Cette sombre perspective est d’autant plus sérieuse que les modalités de déploiement des réseaux en fibre et de leur exploitation par les opérateurs commerciaux, risquent de structurellement renchérir l’accès à Internet. En effet notre étude montre que le coût d’accès pour un opérateur au réseau d’un concurrent est jusqu’à deux fois plus élevé pour la fibre que pour l’ADSL, ce qui pourrait porter à 40 euros le prix de base d’un abonnement Internet (un tiers de plus qu’aujourd’hui) ! Les factures pourraient être encore plus salées si la concurrence devait être durablement limitée, comme le laisse entrevoir la position dominante d’Orange sur le marché du FttH (70,6 % des réseaux, et 66,5 % des abonnés).
Alors que le développement de nouveaux services (dématérialisation des procédures administratives, télémédecine…) nécessite plus que jamais un accès de qualité à Internet à un prix abordable, l’UFC-Que Choisir, compte tenu des constats désolants dressés sur la fracture numérique ainsi que des perspectives alarmantes qu’engendre l’encadrement actuel du déploiement des réseaux FttH, demande :
– A l’Arcep de mener une analyse prospective sur l’évolution à long terme des tarifs d’accès à l’Internet fixe au regard des coûts de déploiement et d’accès aux réseaux FttH ainsi que de l’évolution du coût d’accès à la boucle locale cuivre (ADSL) ;
– Au gouvernement, d’orienter en priorité ses financements dans les réseaux de l’Internet fixe dans les zones aujourd’hui dépourvues d’un Internet de qualité, et dans l’attente de l’analyse de l’Arcep, de ne mettre en place aucune mesure de hausse du tarif de la boucle locale en cuivre visant à inciter les consommateurs à souscrire une offre en fibre optique.

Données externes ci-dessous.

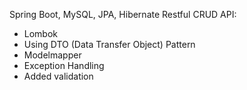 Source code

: Spring Boot, MySQL, JPA, Hibernate Restful CRUD API:

- Lombok
- Using DTO (Data Transfer Object) Pattern
- Modelmapper
- Exception Handling
- Added validation

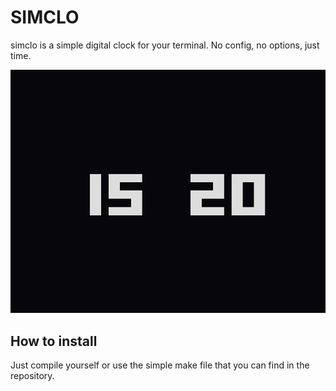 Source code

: # SIMCLO
simclo is a simple digital clock for your terminal.
No config, no options, just time.

![preview](https://github.com/Antoniowski/simclo/blob/main/simclo_preview.png?raw=true)

## How to install
Just compile yourself or use the simple make file that you can find in the repository.
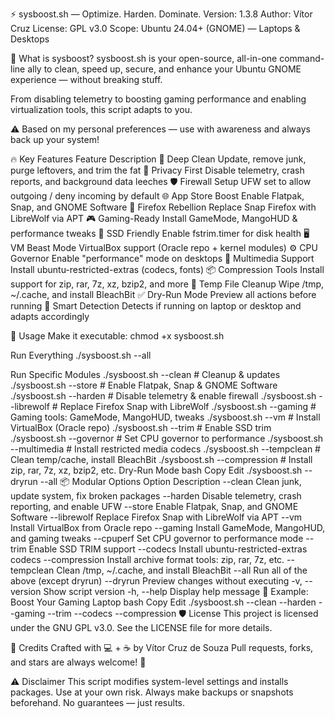 ⚡ sysboost.sh — Optimize. Harden. Dominate.
Version: 1.3.8
Author: Vítor Cruz
License: GPL v3.0
Scope: Ubuntu 24.04+ (GNOME) — Laptops & Desktops

🧰 What is sysboost?
sysboost.sh is your open-source, all-in-one command-line ally to clean, speed up, secure, and enhance your Ubuntu GNOME experience — without breaking stuff.

From disabling telemetry to boosting gaming performance and enabling virtualization tools, this script adapts to you.

⚠️ Based on my personal preferences — use with awareness and always back up your system!

🔥 Key Features
Feature	Description
🧼 Deep Clean	Update, remove junk, purge leftovers, and trim the fat
🔐 Privacy First	Disable telemetry, crash reports, and background data leeches
🛡️ Firewall Setup	UFW set to allow outgoing / deny incoming by default
🌐 App Store Boost	Enable Flatpak, Snap, and GNOME Software
🦊 Firefox Rebellion	Replace Snap Firefox with LibreWolf via APT
🎮 Gaming-Ready	Install GameMode, MangoHUD & performance tweaks
💾 SSD Friendly	Enable fstrim.timer for disk health
🖥️ VM Beast Mode	VirtualBox support (Oracle repo + kernel modules)
⚙️ CPU Governor	Enable "performance" mode on desktops
🎵 Multimedia Support	Install ubuntu-restricted-extras (codecs, fonts)
📦 Compression Tools	Install support for zip, rar, 7z, xz, bzip2, and more
🧹 Temp File Cleanup	Wipe /tmp, ~/.cache, and install BleachBit
✅ Dry-Run Mode	Preview all actions before running
🧠 Smart Detection	Detects if running on laptop or desktop and adapts accordingly


🧪 Usage
Make it executable:
chmod +x sysboost.sh

Run Everything
./sysboost.sh --all

Run Specific Modules
./sysboost.sh --clean        # Cleanup & updates
./sysboost.sh --store        # Enable Flatpak, Snap & GNOME Software
./sysboost.sh --harden       # Disable telemetry & enable firewall
./sysboost.sh --librewolf    # Replace Firefox Snap with LibreWolf
./sysboost.sh --gaming       # Gaming tools: GameMode, MangoHUD, tweaks
./sysboost.sh --vm           # Install VirtualBox (Oracle repo)
./sysboost.sh --trim         # Enable SSD trim
./sysboost.sh --governor     # Set CPU governor to performance
./sysboost.sh --multimedia   # Install restricted media codecs
./sysboost.sh --tempclean    # Clean temp/cache, install BleachBit
./sysboost.sh --compression  # Install zip, rar, 7z, xz, bzip2, etc.
Dry-Run Mode
bash
Copy
Edit
./sysboost.sh --dryrun --all
📦 Modular Options
Option	Description
--clean	Clean junk, update system, fix broken packages
--harden	Disable telemetry, crash reporting, and enable UFW
--store	Enable Flatpak, Snap, and GNOME Software
--librewolf	Replace Firefox Snap with LibreWolf via APT
--vm	Install VirtualBox from Oracle repo
--gaming	Install GameMode, MangoHUD, and gaming tweaks
--cpuperf	Set CPU governor to performance mode
--trim	Enable SSD TRIM support
--codecs	Install ubuntu-restricted-extras codecs
--compression	Install archive format tools: zip, rar, 7z, etc.
--tempclean	Clean /tmp, ~/.cache, and install BleachBit
--all	Run all of the above (except dryrun)
--dryrun	Preview changes without executing
-v, --version	Show script version
-h, --help	Display help message
💬 Example: Boost Your Gaming Laptop
bash
Copy
Edit
./sysboost.sh --clean --harden --gaming --trim --codecs --compression
🛡️ License
This project is licensed under the GNU GPL v3.0.
See the LICENSE file for more details.

👤 Credits
Crafted with 💻 + ☕ by Vítor Cruz de Souza
Pull requests, forks, and stars are always welcome! 🌟

⚠️ Disclaimer
This script modifies system-level settings and installs packages.
Use at your own risk. Always make backups or snapshots beforehand.
No guarantees — just results.

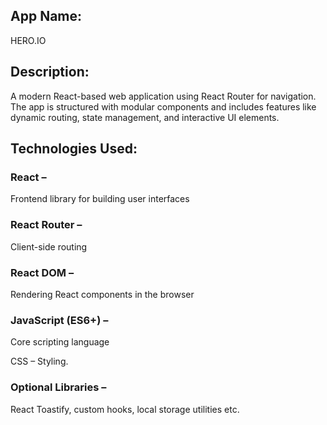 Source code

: ## App Name: 
HERO.IO

## Description: 
A modern React-based web application using React Router for navigation. The app is structured with modular components and includes features like dynamic routing, state management, and interactive UI elements.


## Technologies Used:

### React – 
Frontend library for building user interfaces

### React Router – 
Client-side routing

### React DOM – 
Rendering React components in the browser

### JavaScript (ES6+) – 
Core scripting language

CSS – Styling.

### Optional Libraries –  
React Toastify, custom hooks, local storage utilities etc. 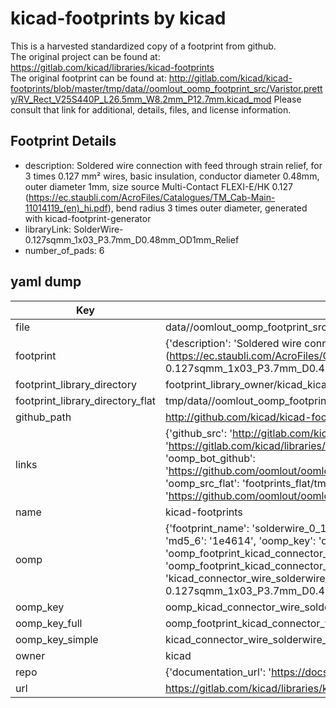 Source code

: # kicad-footprints by kicad  
This is a harvested standardized copy of a footprint from github.  
The original project can be found at:  
https://gitlab.com/kicad/libraries/kicad-footprints  
The original footprint can be found at:
http://gitlab.com/kicad/kicad-footprints/blob/master/tmp/data//oomlout_oomp_footprint_src/Varistor.pretty/RV_Rect_V25S440P_L26.5mm_W8.2mm_P12.7mm.kicad_mod
Please consult that link for additional, details, files, and license information.  
## Footprint Details
* description: Soldered wire connection with feed through strain relief, for 3 times 0.127 mm² wires, basic insulation, conductor diameter 0.48mm, outer diameter 1mm, size source Multi-Contact FLEXI-E/HK 0.127 (https://ec.staubli.com/AcroFiles/Catalogues/TM_Cab-Main-11014119_(en)_hi.pdf), bend radius 3 times outer diameter, generated with kicad-footprint-generator  
* libraryLink: SolderWire-0.127sqmm_1x03_P3.7mm_D0.48mm_OD1mm_Relief  
* number_of_pads: 6  
## yaml dump  
| Key | Value |  
| --- | --- |  
| file | data//oomlout_oomp_footprint_src/kicad-footprints/Connector_Wire.pretty/SolderWire-0.127sqmm_1x03_P3.7mm_D0.48mm_OD1mm_Relief.kicad_mod |  
| footprint | {'description': 'Soldered wire connection with feed through strain relief, for 3 times 0.127 mm² wires, basic insulation, conductor diameter 0.48mm, outer diameter 1mm, size source Multi-Contact FLEXI-E/HK 0.127 (https://ec.staubli.com/AcroFiles/Catalogues/TM_Cab-Main-11014119_(en)_hi.pdf), bend radius 3 times outer diameter, generated with kicad-footprint-generator', 'libraryLink': 'SolderWire-0.127sqmm_1x03_P3.7mm_D0.48mm_OD1mm_Relief', 'number_of_pads': 6} |  
| footprint_library_directory | footprint_library_owner/kicad_kicad-footprints/ |  
| footprint_library_directory_flat | tmp/data//oomlout_oomp_footprint_src/footprints_flat/kicad_connector_wire_solderwire_0_127sqmm_1x03_p3_7mm_d0_48mm_od1mm_relief/working |  
| github_path | http://github.com/kicad/kicad-footprints/blob/master/tmp/data//oomlout_oomp_footprint_src/Connector_Wire.pretty/SolderWire-0.127sqmm_1x03_P3.7mm_D0.48mm_OD1mm_Relief.kicad_mod |  
| links | {'github_src': 'http://gitlab.com/kicad/kicad-footprints/blob/master/tmp/data//oomlout_oomp_footprint_src/Varistor.pretty/RV_Rect_V25S440P_L26.5mm_W8.2mm_P12.7mm.kicad_mod', 'github_src_repo': 'https://gitlab.com/kicad/libraries/kicad-footprints', 'oomp_bot': 'tmp/data//oomlout_oomp_footprint_src/footprints/kicad_connector_wire_solderwire_0_127sqmm_1x03_p3_7mm_d0_48mm_od1mm_relief/working', 'oomp_bot_github': 'https://github.com/oomlout/oomlout_oomp_footprint_bot/tree/main/tmp/data//oomlout_oomp_footprint_src/footprints/kicad_connector_wire_solderwire_0_127sqmm_1x03_p3_7mm_d0_48mm_od1mm_relief/working', 'oomp_src_flat': 'footprints_flat/tmp/data//oomlout_oomp_footprint_src/footprints_flat/kicad_connector_wire_solderwire_0_127sqmm_1x03_p3_7mm_d0_48mm_od1mm_relief/working', 'oomp_src_flat_github': 'https://github.com/oomlout/oomlout_oomp_footprint_src/tree/main/tmp/data//oomlout_oomp_footprint_src/footprints_flat/kicad_connector_wire_solderwire_0_127sqmm_1x03_p3_7mm_d0_48mm_od1mm_relief/working'} |  
| name | kicad-footprints |  
| oomp | {'footprint_name': 'solderwire_0_127sqmm_1x03_p3_7mm_d0_48mm_od1mm_relief', 'library_name': 'connector_wire', 'md5': '1e46144963f7c2df3a7cea1d8d65df5f', 'md5_10': '1e46144963', 'md5_5': '1e461', 'md5_6': '1e4614', 'oomp_key': 'oomp_kicad_connector_wire_solderwire_0_127sqmm_1x03_p3_7mm_d0_48mm_od1mm_relief', 'oomp_key_extra': 'oomp_footprint_kicad_connector_wire_solderwire_0_127sqmm_1x03_p3_7mm_d0_48mm_od1mm_relief', 'oomp_key_full': 'oomp_footprint_kicad_connector_wire_solderwire_0_127sqmm_1x03_p3_7mm_d0_48mm_od1mm_relief_1e4614', 'oomp_key_simple': 'kicad_connector_wire_solderwire_0_127sqmm_1x03_p3_7mm_d0_48mm_od1mm_relief', 'original_filename': 'data//oomlout_oomp_footprint_src/kicad-footprints/Connector_Wire.pretty/SolderWire-0.127sqmm_1x03_P3.7mm_D0.48mm_OD1mm_Relief.kicad_mod', 'owner_name': 'kicad'} |  
| oomp_key | oomp_kicad_connector_wire_solderwire_0_127sqmm_1x03_p3_7mm_d0_48mm_od1mm_relief |  
| oomp_key_full | oomp_footprint_kicad_connector_wire_solderwire_0_127sqmm_1x03_p3_7mm_d0_48mm_od1mm_relief |  
| oomp_key_simple | kicad_connector_wire_solderwire_0_127sqmm_1x03_p3_7mm_d0_48mm_od1mm_relief |  
| owner | kicad |  
| repo | {'documentation_url': 'https://docs.github.com/rest/repos/repos#get-a-repository', 'message': 'Not Found'} |  
| url | https://gitlab.com/kicad/libraries/kicad-footprints |  

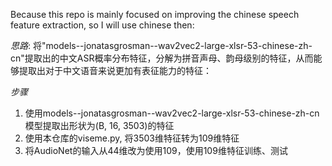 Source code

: Because this repo is mainly focused on improving the chinese speech feature extraction, so I will use chinese then:

*思路*:
将"models--jonatasgrosman--wav2vec2-large-xlsr-53-chinese-zh-cn"提取出的中文ASR概率分布特征，分解为拼音声母、韵母级别的特征，从而能够提取出对于中文语音来说更加有表征能力的特征：

*步骤*
1. 使用models--jonatasgrosman--wav2vec2-large-xlsr-53-chinese-zh-cn模型提取出形状为(B, 16, 3503)的特征
2. 使用本仓库的viseme.py, 将3503维特征转为109维特征
3. 将AudioNet的输入从44维改为使用109，使用109维特征训练、测试
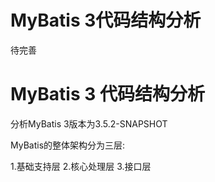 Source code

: # MyBatis 3代码结构分析



待完善

<!--more-->

# MyBatis 3 代码结构分析

分析MyBatis 3版本为3.5.2-SNAPSHOT

MyBatis的整体架构分为三层:

1.基础支持层
2.核心处理层
3.接口层

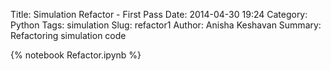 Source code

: Title: Simulation Refactor - First Pass
Date: 2014-04-30 19:24
Category: Python
Tags: simulation
Slug: refactor1
Author: Anisha Keshavan
Summary: Refactoring simulation code

{% notebook Refactor.ipynb %}
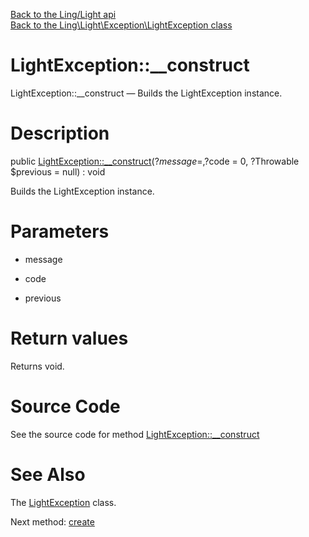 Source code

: [Back to the Ling/Light api](https://github.com/lingtalfi/Light/blob/master/doc/api/Ling/Light.md)<br>
[Back to the Ling\Light\Exception\LightException class](https://github.com/lingtalfi/Light/blob/master/doc/api/Ling/Light/Exception/LightException.md)


LightException::__construct
================



LightException::__construct — Builds the LightException instance.




Description
================


public [LightException::__construct](https://github.com/lingtalfi/Light/blob/master/doc/api/Ling/Light/Exception/LightException/__construct.md)(?$message = , ?$code = 0, ?Throwable $previous = null) : void




Builds the LightException instance.




Parameters
================


- message

    

- code

    

- previous

    


Return values
================

Returns void.








Source Code
===========
See the source code for method [LightException::__construct](https://github.com/lingtalfi/Light/blob/master/Exception/LightException.php#L33-L37)


See Also
================

The [LightException](https://github.com/lingtalfi/Light/blob/master/doc/api/Ling/Light/Exception/LightException.md) class.

Next method: [create](https://github.com/lingtalfi/Light/blob/master/doc/api/Ling/Light/Exception/LightException/create.md)<br>


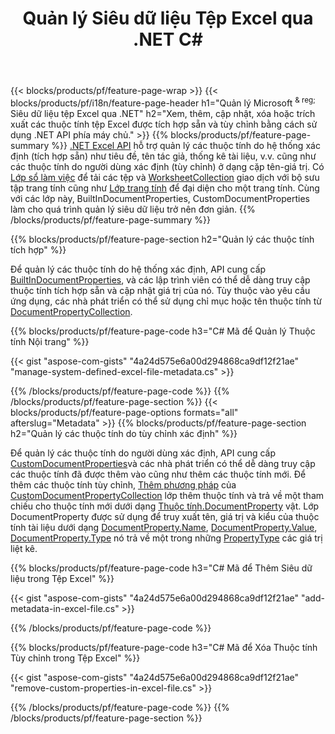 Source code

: ﻿---
title: Quản lý Siêu dữ liệu Tệp Excel qua .NET C#
url: /vi/net/metadata/
description: Xem, thêm, chỉnh sửa, xóa hoặc trích xuất siêu dữ liệu tệp Excel chỉ với vài dòng mã C#
---
{{< blocks/products/pf/feature-page-wrap >}}
{{< blocks/products/pf/i18n/feature-page-header h1="Quản lý Microsoft <sup> & reg; </sup> Siêu dữ liệu tệp Excel qua .NET" h2="Xem, thêm, cập nhật, xóa hoặc trích xuất các thuộc tính tệp Excel được tích hợp sẵn và tùy chỉnh bằng cách sử dụng .NET API phía máy chủ." >}}
{{% blocks/products/pf/feature-page-summary %}}
[.NET Excel API](/cells/net/) hỗ trợ quản lý các thuộc tính do hệ thống xác định (tích hợp sẵn) như tiêu đề, tên tác giả, thống kê tài liệu, v.v. cũng như các thuộc tính do người dùng xác định (tùy chỉnh) ở dạng cặp tên-giá trị. Có [Lớp sổ làm việc](https://reference.aspose.com/cells/net/aspose.cells/workbook) để tải các tệp và [WorksheetCollection](https://reference.aspose.com/cells/net/aspose.cells/worksheetcollection) giao dịch với bộ sưu tập trang tính cũng như [Lớp trang tính](https://reference.aspose.com/cells/net/aspose.cells/worksheet) để đại diện cho một trang tính. Cùng với các lớp này, BuiltInDocumentProperties, CustomDocumentProperties làm cho quá trình quản lý siêu dữ liệu trở nên đơn giản. 
{{% /blocks/products/pf/feature-page-summary %}}

{{% blocks/products/pf/feature-page-section h2="Quản lý các thuộc tính tích hợp" %}}

Để quản lý các thuộc tính do hệ thống xác định, API cung cấp [BuiltInDocumentProperties](https://reference.aspose.com/cells/net/aspose.cells/workbook/properties/builtindocumentproperties), và các lập trình viên có thể dễ dàng truy cập thuộc tính tích hợp sẵn và cập nhật giá trị của nó. Tùy thuộc vào yêu cầu ứng dụng, các nhà phát triển có thể sử dụng chỉ mục hoặc tên thuộc tính từ [DocumentPropertyCollection](https://reference.aspose.com/cells/net/aspose.cells.properties/documentpropertycollection). 

{{% blocks/products/pf/feature-page-code h3="C# Mã để Quản lý Thuộc tính Nội trang" %}}

{{< gist "aspose-com-gists" "4a24d575e6a00d294868ca9df12f21ae" "manage-system-defined-excel-file-metadata.cs" >}}

{{% /blocks/products/pf/feature-page-code %}}
{{% /blocks/products/pf/feature-page-section %}}
{{< blocks/products/pf/feature-page-options formats="all" afterslug="Metadata" >}}
{{% blocks/products/pf/feature-page-section h2="Quản lý các thuộc tính do tùy chỉnh xác định" %}}

Để quản lý các thuộc tính do người dùng xác định, API cung cấp [CustomDocumentProperties](https://reference.aspose.com/cells/net/aspose.cells/workbook/properties/customdocumentproperties)và các nhà phát triển có thể dễ dàng truy cập các thuộc tính đã được thêm vào cũng như thêm các thuộc tính mới. Để thêm các thuộc tính tùy chỉnh, [Thêm phương pháp](https://reference.aspose.com/cells/net/aspose.cells.properties/customdocumentpropertycollection/methods/add/index) của [CustomDocumentPropertyCollection](https://reference.aspose.com/cells/net/aspose.cells.properties/customdocumentpropertycollection) lớp thêm thuộc tính và trả về một tham chiếu cho thuộc tính mới dưới dạng [Thuộc tính.DocumentProperty](https://reference.aspose.com/cells/net/aspose.cells.properties/documentproperty) vật. Lớp DocumentProperty được sử dụng để truy xuất tên, giá trị và kiểu của thuộc tính tài liệu dưới dạng [DocumentProperty.Name](https://reference.aspose.com/cells/net/aspose.cells.properties/documentproperty/properties/name), [DocumentProperty.Value](https://reference.aspose.com/cells/net/aspose.cells.properties/documentproperty/properties/value),  [DocumentProperty.Type](https://reference.aspose.com/cells/net/aspose.cells.properties/documentproperty/properties/type) nó trả về một trong những [PropertyType](https://reference.aspose.com/cells/net/aspose.cells.properties/propertytype) các giá trị liệt kê. 
 
{{% blocks/products/pf/feature-page-code h3="C# Mã để Thêm Siêu dữ liệu trong Tệp Excel" %}}

{{< gist "aspose-com-gists" "4a24d575e6a00d294868ca9df12f21ae" "add-metadata-in-excel-file.cs" >}}

{{% /blocks/products/pf/feature-page-code %}}


{{% blocks/products/pf/feature-page-code h3="C# Mã để Xóa Thuộc tính Tùy chỉnh trong Tệp Excel" %}}

{{< gist "aspose-com-gists" "4a24d575e6a00d294868ca9df12f21ae" "remove-custom-properties-in-excel-file.cs" >}}

{{% /blocks/products/pf/feature-page-code %}}
{{% /blocks/products/pf/feature-page-section %}}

1 Entendu comme une connexion à un débit théorique supérieur à 3 Mbit/s. En deçà, l’utilisation dans de bonnes conditions de services tels que la visiophonie n’est pas possible. Notons qui plus est que ce seuil retenu reste en cohérence avec celui indiqué dans le cahier des charges du plan France Très Haut Débit qui considère qu’un haut débit de qualité nécessite un débit minimal compris entre 3 et 4 Mbit/s.